Piąty tom cyklu sagi kaszubskiej za mną. Wow co to była za czytelnicza uczta, Daria nie oszczędzała swoich bohaterów w tej trudnej wojennej zawierusze. Co z tym szczęściem rodziny Stolmanów, gdzie się zawieruszyło?
„I zrozumiała jeszcze coś: jak bardzo z miłości do Abrama i z miłości do swojej rodziny zniszczyła sobie życie.”
Wojna zbliża się ku końcowi, Wojska Armii Czerwonej mają za cel przejąć władzę i wybić Niemców, jednak po drodze wybijają i Polaków, Kaszubów i Żydów.
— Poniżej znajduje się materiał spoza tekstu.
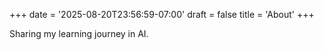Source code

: +++
date = '2025-08-20T23:56:59-07:00'
draft = false
title = 'About'
+++

Sharing my learning journey in AI.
Ich brutalność jest trudna do opisania.
Rodzina Stoltmanów nie da się wpisać w ramy, walczą o swoje i nie obawiają się działać w zgodzie z własnym sumieniem, choć nie każdemu mogą się te działania podobać.
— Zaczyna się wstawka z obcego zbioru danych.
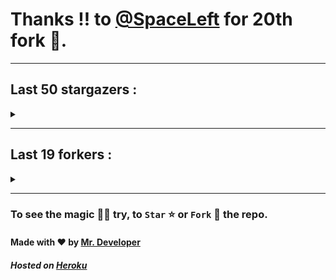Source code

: # Thanks !! to [@SpaceLeft](https://github.com/SpaceLeft) for 20th fork 🍴.
---

## Last 50 stargazers :
<details><summary></summary>

| No. | Profile Pic | Username | Star Number ⭐ |
| :---: | :---: | :---: | :---: |
| 1. | <img src='https://avatars.githubusercontent.com/u/40790870?v=4'> | [@SpaceLeft](https://github.com/SpaceLeft) | 81 |
| 2. | <img src='https://avatars.githubusercontent.com/u/16628342?v=4'> | [@DelxHQ](https://github.com/DelxHQ) | 80 |
| 3. | <img src='https://avatars.githubusercontent.com/u/46083528?v=4'> | [@siddharthroy12](https://github.com/siddharthroy12) | 79 |
| 4. | <img src='https://avatars.githubusercontent.com/u/86265234?v=4'> | [@Robertrabbit](https://github.com/Robertrabbit) | 78 |
| 5. | <img src='https://avatars.githubusercontent.com/u/72983221?v=4'> | [@ZackeryRSmith](https://github.com/ZackeryRSmith) | 77 |
| 6. | <img src='https://avatars.githubusercontent.com/u/75159744?v=4'> | [@Avyansh0001](https://github.com/Avyansh0001) | 76 |
| 7. | <img src='https://avatars.githubusercontent.com/u/62464560?v=4'> | [@Illegal-Services](https://github.com/Illegal-Services) | 75 |
| 8. | <img src='https://avatars.githubusercontent.com/u/59579906?v=4'> | [@bocah27](https://github.com/bocah27) | 74 |
| 9. | <img src='https://avatars.githubusercontent.com/u/90455659?v=4'> | [@akprivatebots](https://github.com/akprivatebots) | 73 |
| 10. | <img src='https://avatars.githubusercontent.com/u/76171703?v=4'> | [@roushanagarwalla](https://github.com/roushanagarwalla) | 72 |
| 11. | <img src='https://avatars.githubusercontent.com/u/26739205?v=4'> | [@AbdushukurRasulov](https://github.com/AbdushukurRasulov) | 71 |
| 12. | <img src='https://avatars.githubusercontent.com/u/92579700?v=4'> | [@JohnWickKeanue](https://github.com/JohnWickKeanue) | 70 |
| 13. | <img src='https://avatars.githubusercontent.com/u/87888078?v=4'> | [@Hydrayt777](https://github.com/Hydrayt777) | 69 |
| 14. | <img src='https://avatars.githubusercontent.com/u/85750096?v=4'> | [@JemonNazeer](https://github.com/JemonNazeer) | 68 |
| 15. | <img src='https://avatars.githubusercontent.com/u/106221089?v=4'> | [@ItzKingz](https://github.com/ItzKingz) | 67 |
| 16. | <img src='https://avatars.githubusercontent.com/u/32560442?v=4'> | [@mrdrivingduck](https://github.com/mrdrivingduck) | 66 |
| 17. | <img src='https://avatars.githubusercontent.com/u/105053471?v=4'> | [@Sharmaps1757](https://github.com/Sharmaps1757) | 65 |
| 18. | <img src='https://avatars.githubusercontent.com/u/87847004?v=4'> | [@Hesenovhuseyn](https://github.com/Hesenovhuseyn) | 64 |
| 19. | <img src='https://avatars.githubusercontent.com/u/104765453?v=4'> | [@youssefnasef](https://github.com/youssefnasef) | 63 |
| 20. | <img src='https://avatars.githubusercontent.com/u/105335749?v=4'> | [@spideyboyaman](https://github.com/spideyboyaman) | 62 |
| 21. | <img src='https://avatars.githubusercontent.com/u/60040629?v=4'> | [@JD906](https://github.com/JD906) | 61 |
| 22. | <img src='https://avatars.githubusercontent.com/u/95572329?v=4'> | [@JoelBobanOffline](https://github.com/JoelBobanOffline) | 60 |
| 23. | <img src='https://avatars.githubusercontent.com/u/86429222?v=4'> | [@arun017s](https://github.com/arun017s) | 59 |
| 24. | <img src='https://avatars.githubusercontent.com/u/66241829?v=4'> | [@AwayJob](https://github.com/AwayJob) | 58 |
| 25. | <img src='https://avatars.githubusercontent.com/u/77918734?v=4'> | [@yourtulloh](https://github.com/yourtulloh) | 57 |
| 26. | <img src='https://avatars.githubusercontent.com/u/92523621?v=4'> | [@omiragk05](https://github.com/omiragk05) | 56 |
| 27. | <img src='https://avatars.githubusercontent.com/u/82395901?v=4'> | [@rakeshyt](https://github.com/rakeshyt) | 55 |
| 28. | <img src='https://avatars.githubusercontent.com/u/87684559?v=4'> | [@Meliodas-Demonking](https://github.com/Meliodas-Demonking) | 54 |
| 29. | <img src='https://avatars.githubusercontent.com/u/86404384?v=4'> | [@eaustin6](https://github.com/eaustin6) | 53 |
| 30. | <img src='https://avatars.githubusercontent.com/u/9571025?v=4'> | [@junedkh](https://github.com/junedkh) | 52 |
| 31. | <img src='https://avatars.githubusercontent.com/u/68769346?v=4'> | [@rajput-hemant](https://github.com/rajput-hemant) | 51 |
| 32. | <img src='https://avatars.githubusercontent.com/u/16763276?v=4'> | [@K4CZP3R](https://github.com/K4CZP3R) | 50 |
| 33. | <img src='https://avatars.githubusercontent.com/u/36649395?v=4'> | [@airsquared](https://github.com/airsquared) | 49 |
| 34. | <img src='https://avatars.githubusercontent.com/u/86813581?v=4'> | [@ImDarkLK](https://github.com/ImDarkLK) | 48 |
| 35. | <img src='https://avatars.githubusercontent.com/u/96438111?v=4'> | [@Gishankrishka2](https://github.com/Gishankrishka2) | 47 |
| 36. | <img src='https://avatars.githubusercontent.com/u/85282650?v=4'> | [@Malith-Rukshan](https://github.com/Malith-Rukshan) | 46 |
| 37. | <img src='https://avatars.githubusercontent.com/u/10355528?v=4'> | [@Lesmiscore](https://github.com/Lesmiscore) | 45 |
| 38. | <img src='https://avatars.githubusercontent.com/u/51000885?v=4'> | [@xK4m3l](https://github.com/xK4m3l) | 44 |
| 39. | <img src='https://avatars.githubusercontent.com/u/60372320?v=4'> | [@antoine-lombardo](https://github.com/antoine-lombardo) | 43 |
| 40. | <img src='https://avatars.githubusercontent.com/u/90955030?v=4'> | [@SPECT3R-69](https://github.com/SPECT3R-69) | 42 |
| 41. | <img src='https://avatars.githubusercontent.com/u/89269794?v=4'> | [@svc64](https://github.com/svc64) | 41 |
| 42. | <img src='https://avatars.githubusercontent.com/u/36570169?v=4'> | [@ClementCastel](https://github.com/ClementCastel) | 40 |
| 43. | <img src='https://avatars.githubusercontent.com/u/41164942?v=4'> | [@rk134](https://github.com/rk134) | 39 |
| 44. | <img src='https://avatars.githubusercontent.com/u/16743370?v=4'> | [@megapro17](https://github.com/megapro17) | 38 |
| 45. | <img src='https://avatars.githubusercontent.com/u/33972938?v=4'> | [@pandamoon21](https://github.com/pandamoon21) | 37 |
| 46. | <img src='https://avatars.githubusercontent.com/u/85753037?v=4'> | [@manifesto1](https://github.com/manifesto1) | 36 |
| 47. | <img src='https://avatars.githubusercontent.com/u/65109659?v=4'> | [@Notaghost9997](https://github.com/Notaghost9997) | 35 |
| 48. | <img src='https://avatars.githubusercontent.com/u/83270075?v=4'> | [@gamer191](https://github.com/gamer191) | 34 |
| 49. | <img src='https://avatars.githubusercontent.com/u/73080587?v=4'> | [@XMYSTERlOUSX](https://github.com/XMYSTERlOUSX) | 33 |
| 50. | <img src='https://avatars.githubusercontent.com/u/17056564?v=4'> | [@0x3c3e](https://github.com/0x3c3e) | 32 |
| 51. | <img src='https://avatars.githubusercontent.com/u/20133621?v=4'> | [@NitroFuN](https://github.com/NitroFuN) | 31 |

</details>

---

## Last 19 forkers :
<details><summary></summary>

| No. | Profile Pic | Username | Fork Number 🍴 |
| :---: | :---: | :---: | :---: |
| 1. | <img src='https://avatars.githubusercontent.com/u/40790870?v=4'> | [@SpaceLeft](https://github.com/SpaceLeft) | 20 |
| 2. | <img src='https://avatars.githubusercontent.com/u/87888078?v=4'> | [@Hydrayt777](https://github.com/Hydrayt777) | 19 |
| 3. | <img src='https://avatars.githubusercontent.com/u/106221089?v=4'> | [@ItzKingz](https://github.com/ItzKingz) | 18 |
| 4. | <img src='https://avatars.githubusercontent.com/u/105053471?v=4'> | [@Sharmaps1757](https://github.com/Sharmaps1757) | 17 |
| 5. | <img src='https://avatars.githubusercontent.com/u/100023533?v=4'> | [@omkar1003](https://github.com/omkar1003) | 16 |
| 6. | <img src='https://avatars.githubusercontent.com/u/104765453?v=4'> | [@youssefnasef](https://github.com/youssefnasef) | 15 |
| 7. | <img src='https://avatars.githubusercontent.com/u/105335749?v=4'> | [@spideyboyaman](https://github.com/spideyboyaman) | 14 |
| 8. | <img src='https://avatars.githubusercontent.com/u/88897873?v=4'> | [@Nobody370](https://github.com/Nobody370) | 13 |
| 9. | <img src='https://avatars.githubusercontent.com/u/96438111?v=4'> | [@Gishankrishka2](https://github.com/Gishankrishka2) | 12 |
| 10. | <img src='https://avatars.githubusercontent.com/u/91558902?v=4'> | [@rk134-hub](https://github.com/rk134-hub) | 11 |
| 11. | <img src='https://avatars.githubusercontent.com/u/20133621?v=4'> | [@NitroFuN](https://github.com/NitroFuN) | 10 |
| 12. | <img src='https://avatars.githubusercontent.com/u/482367?v=4'> | [@nyuszika7h](https://github.com/nyuszika7h) | 9 |
| 13. | <img src='https://avatars.githubusercontent.com/u/84174959?v=4'> | [@S4TyEndRa](https://github.com/S4TyEndRa) | 8 |
| 14. | <img src='https://avatars.githubusercontent.com/u/66910428?v=4'> | [@VIKASIND](https://github.com/VIKASIND) | 7 |
| 15. | <img src='https://avatars.githubusercontent.com/u/101307401?v=4'> | [@Tellyfun](https://github.com/Tellyfun) | 6 |
| 16. | <img src='https://avatars.githubusercontent.com/u/102476142?v=4'> | [@hiroultroid93819](https://github.com/hiroultroid93819) | 5 |
| 17. | <img src='https://avatars.githubusercontent.com/u/98212032?v=4'> | [@random772](https://github.com/random772) | 4 |
| 18. | <img src='https://avatars.githubusercontent.com/u/97720718?v=4'> | [@MaheshKmr9](https://github.com/MaheshKmr9) | 3 |
| 19. | <img src='https://avatars.githubusercontent.com/u/85005373?v=4'> | [@HerokuMods](https://github.com/HerokuMods) | 2 |

</details>

---
### To see the magic 🧚‍♂️ try, to `Star` ⭐ or `Fork` 🍴 the repo.
#### Made with ❤️ by [Mr. Developer](https://github.com/MrBotDeveloper)
##### Hosted on [Heroku](https://heroku.com)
Ktoś poświęci swe życie, ktoś inny miłość, ale wszyscy utracą wolność.
Jedni przypłacą najwyższą cenę innych złamią żołnierze, ile będą w stanie poświęcić dla rodziny i dla państwa?
A zagadka śmierci Bernata Stoltmana nie daje spokoju, czy ta niewiadoma wreszcie się wyjaśni?
„– Jeśli w tym całym złym świecie, który nas otacza, my także zaczniemy być dla siebie źli, to nie ma już dla nas żadnej nadziei. Musimy zachować w sobie miłość. Bo jak stąd wyjdziemy, ktoś musi budować świat od nowa, na miłości, a nie na złości i nienawiści (...).” Ta historia rozbiła mnie emocjonalnie w drobny mak, do tego stopnia, że nie byłam w stanie usiąść do napisania recenzji. Daria przenosi nas w czasy kiedy Druga Wojna Światowa zmierza ku końcowi, brutalność żołnierzy jest coraz większa, a emocje czytelnika buzują z zawrotną szybkością. Koniec jak zawsze pozostawia wiele niewiadomych co dalej? Zawsze się mówi, że to tom pierwszy jest najlepszy, a mi się wydaje, że w tej sadze im późniejszy tom tym lepsze chwile z książką, bardziej bolesne, bardziej namacalne, bardziej brutalne.